== Records to use
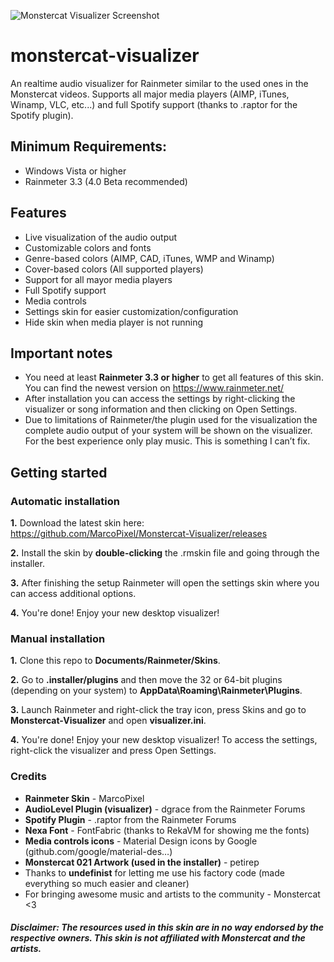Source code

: ![Monstercat Visualizer Screenshot](http://orig05.deviantart.net/da2c/f/2016/250/b/9/monstercat_visualizer_for_rainmeter_1_4_by_marcopixel-d81jr83.png "Monstercat Visualizer Screenshot")

# monstercat-visualizer
An realtime audio visualizer for Rainmeter similar to the used ones in the Monstercat videos.
Supports all major media players (AIMP, iTunes, Winamp, VLC, etc...) and full Spotify support (thanks to .raptor for the Spotify plugin).

## Minimum Requirements:
 - Windows Vista or higher
 - Rainmeter 3.3 (4.0 Beta recommended)

## Features

- Live visualization of the audio output
- Customizable colors and fonts
- Genre-based colors (AIMP, CAD, iTunes, WMP and Winamp)
- Cover-based colors (All supported players)
- Support for all mayor media players
- Full Spotify support
- Media controls
- Settings skin for easier customization/configuration
- Hide skin when media player is not running

## Important notes


- You need at least **Rainmeter 3.3 or higher** to get all features of this skin. You can find the newest version on https://www.rainmeter.net/
- After installation you can access the settings by right-clicking the visualizer or song information and then clicking on Open Settings.
- Due to limitations of Rainmeter/the plugin used for the visualization the complete audio output of your system will be shown on the visualizer. For the best experience only play music. This is something I can’t fix.

## Getting started

### Automatic installation

**1.**  Download the latest skin here: https://github.com/MarcoPixel/Monstercat-Visualizer/releases

**2.**  Install the skin by **double-clicking** the .rmskin file and going through the installer.

**3.**  After finishing the setup Rainmeter will open the settings skin where you can access additional options.

**4.**  You're done! Enjoy your new desktop visualizer!

### Manual installation

**1.**  Clone this repo to **Documents/Rainmeter/Skins**.

**2.**  Go to **.installer/plugins** and then move the 32 or 64-bit plugins (depending on your system) to **AppData\Roaming\Rainmeter\Plugins**.

**3.**  Launch Rainmeter and right-click the tray icon, press Skins and go to **Monstercat-Visualizer** and open **visualizer.ini**.

**4.**  You're done! Enjoy your new desktop visualizer!
To access the settings, right-click the visualizer and press Open Settings.

### Credits

- **Rainmeter Skin** - MarcoPixel
- **AudioLevel Plugin (visualizer)** - dgrace from the Rainmeter Forums
- **Spotify Plugin** - .raptor from the Rainmeter Forums
- **Nexa Font** - FontFabric (thanks to RekaVM for showing me the fonts)
- **Media controls icons** - Material Design icons by Google (github.com/google/material-des…)
- **Monstercat 021 Artwork (used in the installer)** - petirep 
- Thanks to **undefinist** for letting me use his factory code (made everything so much easier and cleaner)
- For bringing awesome music and artists to the community - Monstercat <3

##### Disclaimer: The resources used in this skin are in no way endorsed by the respective owners. This skin is not affiliated with Monstercat and the artists.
====
Exercise directions
Give all the lines above again, character for character, without pictures.

Response
Source code

: ![Monstercat Visualizer Screenshot](http://orig05.deviantart.net/da2c/f/2016/250/b/9/monstercat_visualizer_for_rainmeter_1_4_by_marcopixel-d81jr83.png "Monstercat Visualizer Screenshot")

# monstercat-visualizer
An realtime audio visualizer for Rainmeter similar to the used ones in the Monstercat videos.
Supports all major media players (AIMP, iTunes, Winamp, VLC, etc...) and full Spotify support (thanks to .raptor for the Spotify plugin).

## Minimum Requirements:
 - Windows Vista or higher
 - Rainmeter 3.3 (4.0 Beta recommended)

## Features

- Live visualization of the audio output
- Customizable colors and fonts
- Genre-based colors (AIMP, CAD, iTunes, WMP and Winamp)
- Cover-based colors (All supported players)
- Support for all mayor media players
- Full Spotify support
- Media controls
- Settings skin for easier customization/configuration
- Hide skin when media player is not running

## Important notes


- You need at least **Rainmeter 3.3 or higher** to get all features of this skin. You can find the newest version on https://www.rainmeter.net/
- After installation you can access the settings by right-clicking the visualizer or song information and then clicking on Open Settings.
- Due to limitations of Rainmeter/the plugin used for the visualization the complete audio output of your system will be shown on the visualizer. For the best experience only play music. This is something I can’t fix.

## Getting started

### Automatic installation

**1.**  Download the latest skin here: https://github.com/MarcoPixel/Monstercat-Visualizer/releases

**2.**  Install the skin by **double-clicking** the .rmskin file and going through the installer.

**3.**  After finishing the setup Rainmeter will open the settings skin where you can access additional options.

**4.**  You're done! Enjoy your new desktop visualizer!

### Manual installation

**1.**  Clone this repo to **Documents/Rainmeter/Skins**.

**2.**  Go to **.installer/plugins** and then move the 32 or 64-bit plugins (depending on your system) to **AppData\Roaming\Rainmeter\Plugins**.

**3.**  Launch Rainmeter and right-click the tray icon, press Skins and go to **Monstercat-Visualizer** and open **visualizer.ini**.

**4.**  You're done! Enjoy your new desktop visualizer!
To access the settings, right-click the visualizer and press Open Settings.

### Credits

- **Rainmeter Skin** - MarcoPixel
- **AudioLevel Plugin (visualizer)** - dgrace from the Rainmeter Forums
- **Spotify Plugin** - .raptor from the Rainmeter Forums
- **Nexa Font** - FontFabric (thanks to RekaVM for showing me the fonts)
- **Media controls icons** - Material Design icons by Google (github.com/google/material-des…)
- **Monstercat 021 Artwork (used in the installer)** - petirep 
- Thanks to **undefinist** for letting me use his factory code (made everything so much easier and cleaner)
- For bringing awesome music and artists to the community - Monstercat <3

##### Disclaimer: The resources used in this skin are in no way endorsed by the respective owners. This skin is not affiliated with Monstercat and the artists.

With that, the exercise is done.